CofC Professor Receives Institute for Advanced Study Fellowship
Garrett Davidson has received a prestigious fellowship at the Institute for Advanced Study at Princeton University.
Garrett Davidson, director of and associate professor in the College of Charleston Asian Studies Program, has received a prestigious fellowship at the Institute for Advanced Study. The fellowship aims to give scholars in various fields the opportunity to focus on the pursuit of cutting-edge research, and Davidson is the first CofC faculty member to receive the award.
“We are immensely proud of Dr. Davidson for being awarded this prestigious fellowship,” says Aimee Arias, dean of the School of Languages, Cultures, and World Affairs (LCWA) and professor of international studies. “This achievement not only highlights Dr. Davidson’s exceptional research but also underscores the high quality of scholars we have in the School of Languages, Cultures and World Affairs. Many professors in LCWA are regularly making significant research contributions to their fields, and Dr. Davidson’s fellowship is a testament to the outstanding intellectual rigor of the LCWA faculty.”
Davidson’s research focuses on letters exchanged between scholar and businessman Muḥammad Amīn al-Khānjī and his sons from 1924–47 that highlight the Arabic and Islamic manuscript trade in the first half of the 20th century.
RELATED: Read more about Garrett Davidson’s research.

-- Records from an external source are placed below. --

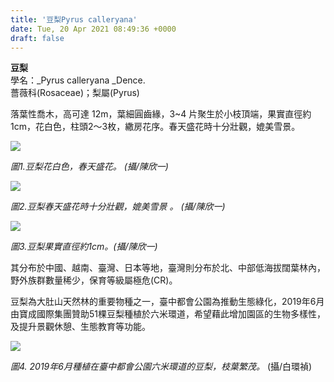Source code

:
 ```yaml
---
title: '豆梨Pyrus calleryana'
date: Tue, 20 Apr 2021 08:49:36 +0000
draft: false
---
```


**豆梨**  
學名：_Pyrus calleryana _Dence.  
薔薇科(Rosaceae)；梨屬(Pyrus)

落葉性喬木，高可達 12m，葉細圓齒緣，3~4 片聚生於小枝頂端，果實直徑約1cm，花白色，柱頭2～3枚，繖房花序。春天盛花時十分壯觀，媲美雪景。

![](https://www.reforestation.tw/wp-content/uploads/2021/04/豆梨.jpg)

_圖1.豆梨花白色，春天盛花。 (攝/陳欣一)_

![](https://www.reforestation.tw/wp-content/uploads/2021/04/豆梨02.jpg)

_圖2.豆梨春天盛花時十分壯觀，媲美雪景 。 (攝/陳欣一)_

![](https://www.reforestation.tw/wp-content/uploads/2021/04/豆梨03.jpg)

_圖3.豆梨果實直徑約1cm。(攝/陳欣一)_

其分布於中國、越南、臺灣、日本等地，臺灣則分布於北、中部低海拔闊葉林內，野外族群數量稀少，保育等級屬極危(CR)。

豆梨為大肚山天然林的重要物種之一，臺中都會公園為推動生態綠化，2019年6月由寶成國際集團贊助51棵豆梨種植於六米環道，希望藉此增加園區的生物多樣性，及提升景觀休憩、生態教育等功能。

![](https://www.reforestation.tw/wp-content/uploads/2021/04/豆梨4.jpg)

_圖4. 2019年6月種植在臺中都會公園六米環道的豆梨，枝葉繁茂。_ (攝/白環禎)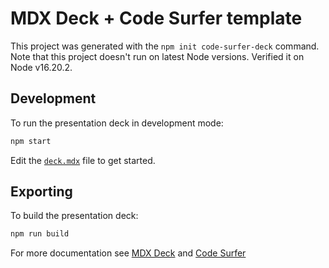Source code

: # MDX Deck + Code Surfer template

This project was generated with the `npm init code-surfer-deck` command.
Note that this project doesn't run on latest Node versions. Verified it on Node v16.20.2.

## Development

To run the presentation deck in development mode:

```sh
npm start
```

Edit the [`deck.mdx`](deck.mdx) file to get started.

## Exporting

To build the presentation deck:

```sh
npm run build
```

For more documentation see [MDX Deck](https://github.com/jxnblk/mdx-deck) and [Code Surfer](https://codesurfer.pomb.us/)
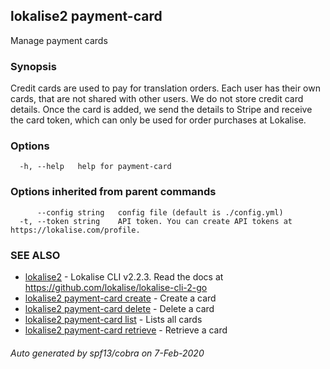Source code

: ## lokalise2 payment-card

Manage payment cards

### Synopsis

Credit cards are used to pay for translation orders. Each user has their own cards, that are not shared with other users. We do not store credit card details. Once the card is added, we send the details to Stripe and receive the card token, which can only be used for order purchases at Lokalise.

### Options

```
  -h, --help   help for payment-card
```

### Options inherited from parent commands

```
      --config string   config file (default is ./config.yml)
  -t, --token string    API token. You can create API tokens at https://lokalise.com/profile.
```

### SEE ALSO

* [lokalise2](lokalise2.md)	 - Lokalise CLI v2.2.3. Read the docs at https://github.com/lokalise/lokalise-cli-2-go
* [lokalise2 payment-card create](lokalise2_payment-card_create.md)	 - Create a card
* [lokalise2 payment-card delete](lokalise2_payment-card_delete.md)	 - Delete a card
* [lokalise2 payment-card list](lokalise2_payment-card_list.md)	 - Lists all cards
* [lokalise2 payment-card retrieve](lokalise2_payment-card_retrieve.md)	 - Retrieve a card

###### Auto generated by spf13/cobra on 7-Feb-2020
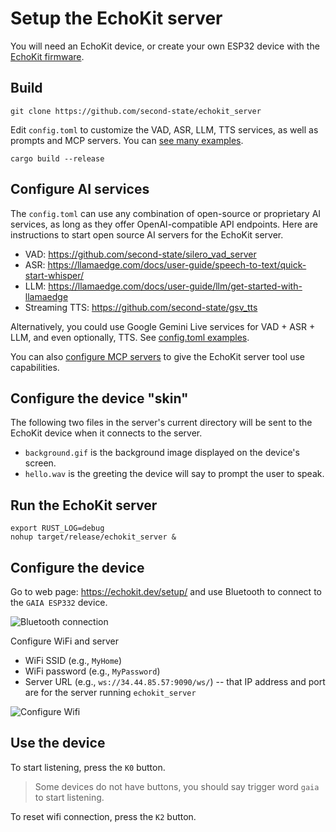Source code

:# Setup the EchoKit server

You will need an EchoKit device, or create your own ESP32 device with the [EchoKit firmware](https://github.com/second-state/echokit_box).

## Build

```
git clone https://github.com/second-state/echokit_server
```

Edit `config.toml` to customize the VAD, ASR, LLM, TTS services, as well as prompts and MCP servers. You can [see many examples](examples/).

```
cargo build --release
```

## Configure AI services

The `config.toml` can use any combination of open-source or proprietary AI services, as long as they offer OpenAI-compatible API endpoints. Here are instructions to start open source AI servers for the EchoKit server.

* VAD: https://github.com/second-state/silero_vad_server
* ASR: https://llamaedge.com/docs/user-guide/speech-to-text/quick-start-whisper/
* LLM: https://llamaedge.com/docs/user-guide/llm/get-started-with-llamaedge
* Streaming TTS: https://github.com/second-state/gsv_tts

Alternatively, you could use Google Gemini Live services for VAD + ASR + LLM, and even optionally, TTS. See [config.toml examples](examples/gemini).

You can also [configure MCP servers](examples/gaia/mcp/config.toml) to give the EchoKit server tool use capabilities. 

## Configure the device "skin"

The following two files in the server's current directory will be sent to the EchoKit device when it connects to the server.

* `background.gif` is the background image displayed on the device's screen.
* `hello.wav` is the greeting the device will say to prompt the user to speak.

## Run the EchoKit server

```
export RUST_LOG=debug
nohup target/release/echokit_server &
```

## Configure the device

Go to web page: https://echokit.dev/setup/  and use Bluetooth to connect to the `GAIA ESP332` device.

![Bluetooth connection](https://hackmd.io/_uploads/Hyjc9ZjEee.png)

Configure WiFi and server

* WiFi SSID (e.g., `MyHome`)
* WiFi password (e.g., `MyPassword`)
* Server URL (e.g., `ws://34.44.85.57:9090/ws/`) -- that IP address and port are for the server running `echokit_server`

![Configure Wifi](https://hackmd.io/_uploads/HJkh5ZjVee.png)

## Use the device

To start listening, press the `K0` button.

> Some devices do not have buttons, you should say trigger word `gaia` to start listening.

To reset wifi connection, press the `K2` button.





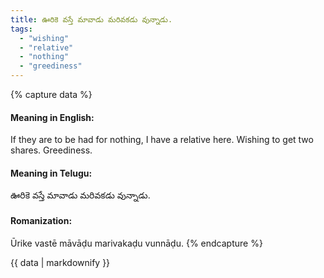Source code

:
 ```yaml
---
title: ఊరికె వస్తే మావాడు మరివకడు వున్నాడు.
tags:
  - "wishing"
  - "relative"
  - "nothing"
  - "greediness"
---
```


{% capture data %}
#### Meaning in English:
If they are to be had for nothing, I have a relative here. Wishing to get two shares.
Greediness.

#### Meaning in Telugu:
ఊరికె వస్తే మావాడు మరివకడు వున్నాడు.

#### Romanization:
Ūrike vastē māvāḍu marivakaḍu vunnāḍu.
{% endcapture %}

{{ data | markdownify }}

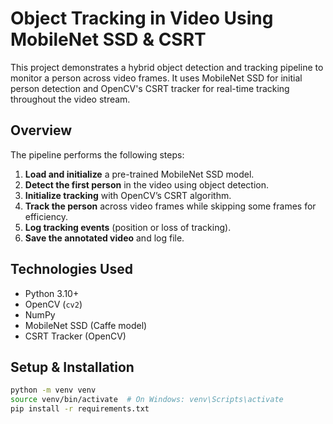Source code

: # Object Tracking in Video Using MobileNet SSD & CSRT

This project demonstrates a hybrid object detection and tracking pipeline to monitor a person across video frames. It uses MobileNet SSD for initial person detection and OpenCV's CSRT tracker for real-time tracking throughout the video stream.

## Overview

The pipeline performs the following steps:

1. **Load and initialize** a pre-trained MobileNet SSD model.
2. **Detect the first person** in the video using object detection.
3. **Initialize tracking** with OpenCV’s CSRT algorithm.
4. **Track the person** across video frames while skipping some frames for efficiency.
5. **Log tracking events** (position or loss of tracking).
6. **Save the annotated video** and log file.

## Technologies Used

- Python 3.10+
- OpenCV (`cv2`)
- NumPy
- MobileNet SSD (Caffe model)
- CSRT Tracker (OpenCV)

## Setup & Installation

```bash
python -m venv venv
source venv/bin/activate  # On Windows: venv\Scripts\activate
pip install -r requirements.txt
```

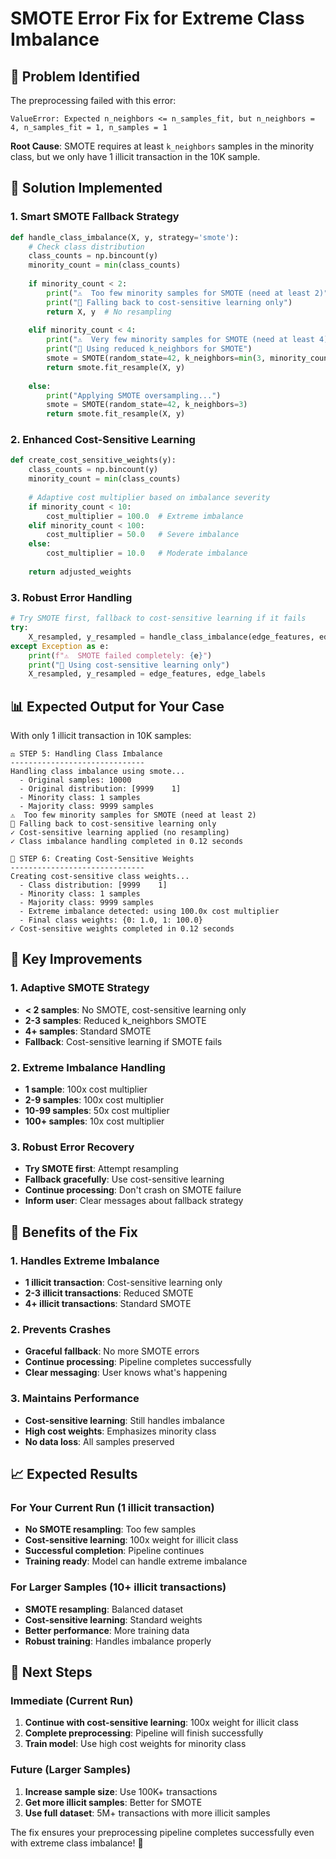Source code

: # SMOTE Error Fix for Extreme Class Imbalance

## 🚨 **Problem Identified**

The preprocessing failed with this error:
```
ValueError: Expected n_neighbors <= n_samples_fit, but n_neighbors = 4, n_samples_fit = 1, n_samples = 1
```

**Root Cause**: SMOTE requires at least `k_neighbors` samples in the minority class, but we only have 1 illicit transaction in the 10K sample.

## 🔧 **Solution Implemented**

### **1. Smart SMOTE Fallback Strategy**
```python
def handle_class_imbalance(X, y, strategy='smote'):
    # Check class distribution
    class_counts = np.bincount(y)
    minority_count = min(class_counts)
    
    if minority_count < 2:
        print("⚠️  Too few minority samples for SMOTE (need at least 2)")
        print("🔄 Falling back to cost-sensitive learning only")
        return X, y  # No resampling
        
    elif minority_count < 4:
        print("⚠️  Very few minority samples for SMOTE (need at least 4)")
        print("🔄 Using reduced k_neighbors for SMOTE")
        smote = SMOTE(random_state=42, k_neighbors=min(3, minority_count-1))
        return smote.fit_resample(X, y)
        
    else:
        print("Applying SMOTE oversampling...")
        smote = SMOTE(random_state=42, k_neighbors=3)
        return smote.fit_resample(X, y)
```

### **2. Enhanced Cost-Sensitive Learning**
```python
def create_cost_sensitive_weights(y):
    class_counts = np.bincount(y)
    minority_count = min(class_counts)
    
    # Adaptive cost multiplier based on imbalance severity
    if minority_count < 10:
        cost_multiplier = 100.0  # Extreme imbalance
    elif minority_count < 100:
        cost_multiplier = 50.0   # Severe imbalance
    else:
        cost_multiplier = 10.0   # Moderate imbalance
    
    return adjusted_weights
```

### **3. Robust Error Handling**
```python
# Try SMOTE first, fallback to cost-sensitive learning if it fails
try:
    X_resampled, y_resampled = handle_class_imbalance(edge_features, edge_labels, strategy='smote')
except Exception as e:
    print(f"⚠️  SMOTE failed completely: {e}")
    print("🔄 Using cost-sensitive learning only")
    X_resampled, y_resampled = edge_features, edge_labels
```

## 📊 **Expected Output for Your Case**

With only 1 illicit transaction in 10K samples:

```
⚖️ STEP 5: Handling Class Imbalance
------------------------------
Handling class imbalance using smote...
  - Original samples: 10000
  - Original distribution: [9999    1]
  - Minority class: 1 samples
  - Majority class: 9999 samples
⚠️  Too few minority samples for SMOTE (need at least 2)
🔄 Falling back to cost-sensitive learning only
✓ Cost-sensitive learning applied (no resampling)
✓ Class imbalance handling completed in 0.12 seconds

🎯 STEP 6: Creating Cost-Sensitive Weights
------------------------------
Creating cost-sensitive class weights...
  - Class distribution: [9999    1]
  - Minority class: 1 samples
  - Majority class: 9999 samples
  - Extreme imbalance detected: using 100.0x cost multiplier
  - Final class weights: {0: 1.0, 1: 100.0}
✓ Cost-sensitive weights completed in 0.12 seconds
```

## 🎯 **Key Improvements**

### **1. Adaptive SMOTE Strategy**
- **< 2 samples**: No SMOTE, cost-sensitive learning only
- **2-3 samples**: Reduced k_neighbors SMOTE
- **4+ samples**: Standard SMOTE
- **Fallback**: Cost-sensitive learning if SMOTE fails

### **2. Extreme Imbalance Handling**
- **1 sample**: 100x cost multiplier
- **2-9 samples**: 100x cost multiplier  
- **10-99 samples**: 50x cost multiplier
- **100+ samples**: 10x cost multiplier

### **3. Robust Error Recovery**
- **Try SMOTE first**: Attempt resampling
- **Fallback gracefully**: Use cost-sensitive learning
- **Continue processing**: Don't crash on SMOTE failure
- **Inform user**: Clear messages about fallback strategy

## 🚀 **Benefits of the Fix**

### **1. Handles Extreme Imbalance**
- **1 illicit transaction**: Cost-sensitive learning only
- **2-3 illicit transactions**: Reduced SMOTE
- **4+ illicit transactions**: Standard SMOTE

### **2. Prevents Crashes**
- **Graceful fallback**: No more SMOTE errors
- **Continue processing**: Pipeline completes successfully
- **Clear messaging**: User knows what's happening

### **3. Maintains Performance**
- **Cost-sensitive learning**: Still handles imbalance
- **High cost weights**: Emphasizes minority class
- **No data loss**: All samples preserved

## 📈 **Expected Results**

### **For Your Current Run (1 illicit transaction)**
- **No SMOTE resampling**: Too few samples
- **Cost-sensitive learning**: 100x weight for illicit class
- **Successful completion**: Pipeline continues
- **Training ready**: Model can handle extreme imbalance

### **For Larger Samples (10+ illicit transactions)**
- **SMOTE resampling**: Balanced dataset
- **Cost-sensitive learning**: Standard weights
- **Better performance**: More training data
- **Robust training**: Handles imbalance properly

## 🎯 **Next Steps**

### **Immediate (Current Run)**
1. **Continue with cost-sensitive learning**: 100x weight for illicit class
2. **Complete preprocessing**: Pipeline will finish successfully
3. **Train model**: Use high cost weights for minority class

### **Future (Larger Samples)**
1. **Increase sample size**: Use 100K+ transactions
2. **Get more illicit samples**: Better for SMOTE
3. **Use full dataset**: 5M+ transactions with more illicit samples

The fix ensures your preprocessing pipeline completes successfully even with extreme class imbalance! 🎉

“Last year in Cairo I gained access to the previously unknown archive of the al-Khānjī family manuscript business,” says Davidson, who will be a member of the School of Historical Studies at the Institute for Advanced Study. “Consisting of thousands of documents, my preliminary survey of the archive establishes that the al-Khānjīs played a pivotal role in the translocation of tens of thousands of Arabic and Islamic manuscripts. It demonstrates that the Khānjī’s were the source of many of the world’s most important manuscript collections.”
Princeton has the largest collection of these manuscripts, but the origin was unknown until Davidson’s discovery.
“This is a major discovery that helps to contextualize the collection of thousands of manuscripts that are over 1,000 years old,” says Davidson, whose journey began at Princeton in 2016, when he found a bookmark tucked between the pages. That led to a meeting with Muhammad’s grandson, and the rest is history.
The archive had been in danger of being sold off, and now the College of Charleston is one of several universities contributing to the preservation of the collection, which will be digitized and made available to researchers across the world.
The Institute for Advanced Study’s mission and culture have produced an exceptional record of achievement. Among its present and past faculty and members are 35 Nobel laureates, 44 of the 62 Fields medalists and 23 of the 26 Abel Prize laureates, as well as many MacArthur fellows and Wolf Prize winners.
Past faculty have included Albert Einstein, one of its first professors who remained at the institute until his death in 1955, and distinguished scientists and scholars such as Kurt Gödel, J. Robert Oppenheimer, Erwin Panofsky, Homer A. Thompson, John von Neumann, George Kennan, Hermann Weyl and Clifford Geertz.